> BRIEF
From the first record through the last, copy each one exactly.

(DATA SECTION)

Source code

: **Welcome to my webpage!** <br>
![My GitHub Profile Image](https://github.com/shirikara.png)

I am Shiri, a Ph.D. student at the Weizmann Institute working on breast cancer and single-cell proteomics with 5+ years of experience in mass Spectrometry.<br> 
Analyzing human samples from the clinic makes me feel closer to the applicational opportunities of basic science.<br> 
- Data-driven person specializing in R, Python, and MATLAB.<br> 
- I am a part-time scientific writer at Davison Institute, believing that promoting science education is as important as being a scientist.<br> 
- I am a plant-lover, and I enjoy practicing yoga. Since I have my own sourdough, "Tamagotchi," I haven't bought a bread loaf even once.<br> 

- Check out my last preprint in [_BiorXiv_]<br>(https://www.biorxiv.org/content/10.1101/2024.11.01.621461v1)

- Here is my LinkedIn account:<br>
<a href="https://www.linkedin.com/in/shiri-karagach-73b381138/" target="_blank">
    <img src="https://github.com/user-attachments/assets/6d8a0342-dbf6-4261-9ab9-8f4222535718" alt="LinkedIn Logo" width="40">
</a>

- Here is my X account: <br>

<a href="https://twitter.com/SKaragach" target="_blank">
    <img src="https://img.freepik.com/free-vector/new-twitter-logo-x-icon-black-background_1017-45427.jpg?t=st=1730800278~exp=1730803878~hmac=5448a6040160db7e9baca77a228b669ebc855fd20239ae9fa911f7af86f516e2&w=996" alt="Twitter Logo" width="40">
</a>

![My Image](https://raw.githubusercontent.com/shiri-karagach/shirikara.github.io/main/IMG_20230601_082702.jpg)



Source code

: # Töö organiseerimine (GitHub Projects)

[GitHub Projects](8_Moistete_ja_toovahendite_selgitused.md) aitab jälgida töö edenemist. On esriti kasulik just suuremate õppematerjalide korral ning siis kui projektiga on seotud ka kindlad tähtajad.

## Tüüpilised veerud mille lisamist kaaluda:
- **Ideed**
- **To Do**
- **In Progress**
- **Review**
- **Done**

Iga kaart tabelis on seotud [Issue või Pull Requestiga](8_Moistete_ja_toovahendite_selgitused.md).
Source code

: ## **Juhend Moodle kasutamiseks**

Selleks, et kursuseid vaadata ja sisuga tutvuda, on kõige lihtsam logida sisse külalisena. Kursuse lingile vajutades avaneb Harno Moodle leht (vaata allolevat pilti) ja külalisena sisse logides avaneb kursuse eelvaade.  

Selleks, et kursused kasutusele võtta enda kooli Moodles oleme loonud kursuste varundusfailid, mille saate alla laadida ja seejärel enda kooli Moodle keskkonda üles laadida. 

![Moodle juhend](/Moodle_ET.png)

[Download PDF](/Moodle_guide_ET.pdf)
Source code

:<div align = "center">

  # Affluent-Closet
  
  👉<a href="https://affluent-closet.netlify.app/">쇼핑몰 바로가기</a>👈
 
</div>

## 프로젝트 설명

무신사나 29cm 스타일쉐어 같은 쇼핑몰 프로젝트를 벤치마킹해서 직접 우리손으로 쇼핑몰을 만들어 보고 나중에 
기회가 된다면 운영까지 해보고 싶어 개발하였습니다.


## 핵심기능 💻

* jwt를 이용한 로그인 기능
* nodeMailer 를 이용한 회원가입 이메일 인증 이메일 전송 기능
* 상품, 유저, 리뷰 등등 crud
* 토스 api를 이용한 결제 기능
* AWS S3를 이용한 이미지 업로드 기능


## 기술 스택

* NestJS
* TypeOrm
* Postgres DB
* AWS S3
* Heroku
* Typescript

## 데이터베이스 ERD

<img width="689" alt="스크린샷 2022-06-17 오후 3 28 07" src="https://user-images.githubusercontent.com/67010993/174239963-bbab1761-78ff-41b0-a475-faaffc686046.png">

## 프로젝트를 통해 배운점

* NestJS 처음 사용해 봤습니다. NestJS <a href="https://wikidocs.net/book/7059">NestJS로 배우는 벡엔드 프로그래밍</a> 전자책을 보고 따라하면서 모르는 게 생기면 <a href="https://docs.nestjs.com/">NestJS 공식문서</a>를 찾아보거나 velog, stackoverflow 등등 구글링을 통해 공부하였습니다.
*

(End DATA SECTION)

> TASK OUTPUT
Source code

: **Welcome to my webpage!** <br>
![My GitHub Profile Image](https://github.com/shirikara.png)

I am Shiri, a Ph.D. student at the Weizmann Institute working on breast cancer and single-cell proteomics with 5+ years of experience in mass Spectrometry.<br> 
Analyzing human samples from the clinic makes me feel closer to the applicational opportunities of basic science.<br> 
- Data-driven person specializing in R, Python, and MATLAB.<br> 
- I am a part-time scientific writer at Davison Institute, believing that promoting science education is as important as being a scientist.<br> 
- I am a plant-lover, and I enjoy practicing yoga. Since I have my own sourdough, "Tamagotchi," I haven't bought a bread loaf even once.<br> 

- Check out my last preprint in [_BiorXiv_]<br>(https://www.biorxiv.org/content/10.1101/2024.11.01.621461v1)

- Here is my LinkedIn account:<br>
<a href="https://www.linkedin.com/in/shiri-karagach-73b381138/" target="_blank">
    <img src="https://github.com/user-attachments/assets/6d8a0342-dbf6-4261-9ab9-8f4222535718" alt="LinkedIn Logo" width="40">
</a>

- Here is my X account: <br>

<a href="https://twitter.com/SKaragach" target="_blank">
    <img src="https://img.freepik.com/free-vector/new-twitter-logo-x-icon-black-background_1017-45427.jpg?t=st=1730800278~exp=1730803878~hmac=5448a6040160db7e9baca77a228b669ebc855fd20239ae9fa911f7af86f516e2&w=996" alt="Twitter Logo" width="40">
</a>

![My Image](https://raw.githubusercontent.com/shiri-karagach/shirikara.github.io/main/IMG_20230601_082702.jpg)



Source code

: # Töö organiseerimine (GitHub Projects)

[GitHub Projects](8_Moistete_ja_toovahendite_selgitused.md) aitab jälgida töö edenemist. On esriti kasulik just suuremate õppematerjalide korral ning siis kui projektiga on seotud ka kindlad tähtajad.

## Tüüpilised veerud mille lisamist kaaluda:
- **Ideed**
- **To Do**
- **In Progress**
- **Review**
- **Done**

Iga kaart tabelis on seotud [Issue või Pull Requestiga](8_Moistete_ja_toovahendite_selgitused.md).
Source code

: ## **Juhend Moodle kasutamiseks**

Selleks, et kursuseid vaadata ja sisuga tutvuda, on kõige lihtsam logida sisse külalisena. Kursuse lingile vajutades avaneb Harno Moodle leht (vaata allolevat pilti) ja külalisena sisse logides avaneb kursuse eelvaade.  

Selleks, et kursused kasutusele võtta enda kooli Moodles oleme loonud kursuste varundusfailid, mille saate alla laadida ja seejärel enda kooli Moodle keskkonda üles laadida. 

![Moodle juhend](/Moodle_ET.png)

[Download PDF](/Moodle_guide_ET.pdf)
Source code

:<div align = "center">

  # Affluent-Closet
  
  👉<a href="https://affluent-closet.netlify.app/">쇼핑몰 바로가기</a>👈
 
</div>

## 프로젝트 설명

무신사나 29cm 스타일쉐어 같은 쇼핑몰 프로젝트를 벤치마킹해서 직접 우리손으로 쇼핑몰을 만들어 보고 나중에 
기회가 된다면 운영까지 해보고 싶어 개발하였습니다.


## 핵심기능 💻

* jwt를 이용한 로그인 기능
* nodeMailer 를 이용한 회원가입 이메일 인증 이메일 전송 기능
* 상품, 유저, 리뷰 등등 crud
* 토스 api를 이용한 결제 기능
* AWS S3를 이용한 이미지 업로드 기능


## 기술 스택

* NestJS
* TypeOrm
* Postgres DB
* AWS S3
* Heroku
* Typescript

## 데이터베이스 ERD

<img width="689" alt="스크린샷 2022-06-17 오후 3 28 07" src="https://user-images.githubusercontent.com/67010993/174239963-bbab1761-78ff-41b0-a475-faaffc686046.png">

## 프로젝트를 통해 배운점

* NestJS 처음 사용해 봤습니다. NestJS <a href="https://wikidocs.net/book/7059">NestJS로 배우는 벡엔드 프로그래밍</a> 전자책을 보고 따라하면서 모르는 게 생기면 <a href="https://docs.nestjs.com/">NestJS 공식문서</a>를 찾아보거나 velog, stackoverflow 등등 구글링을 통해 공부하였습니다.
*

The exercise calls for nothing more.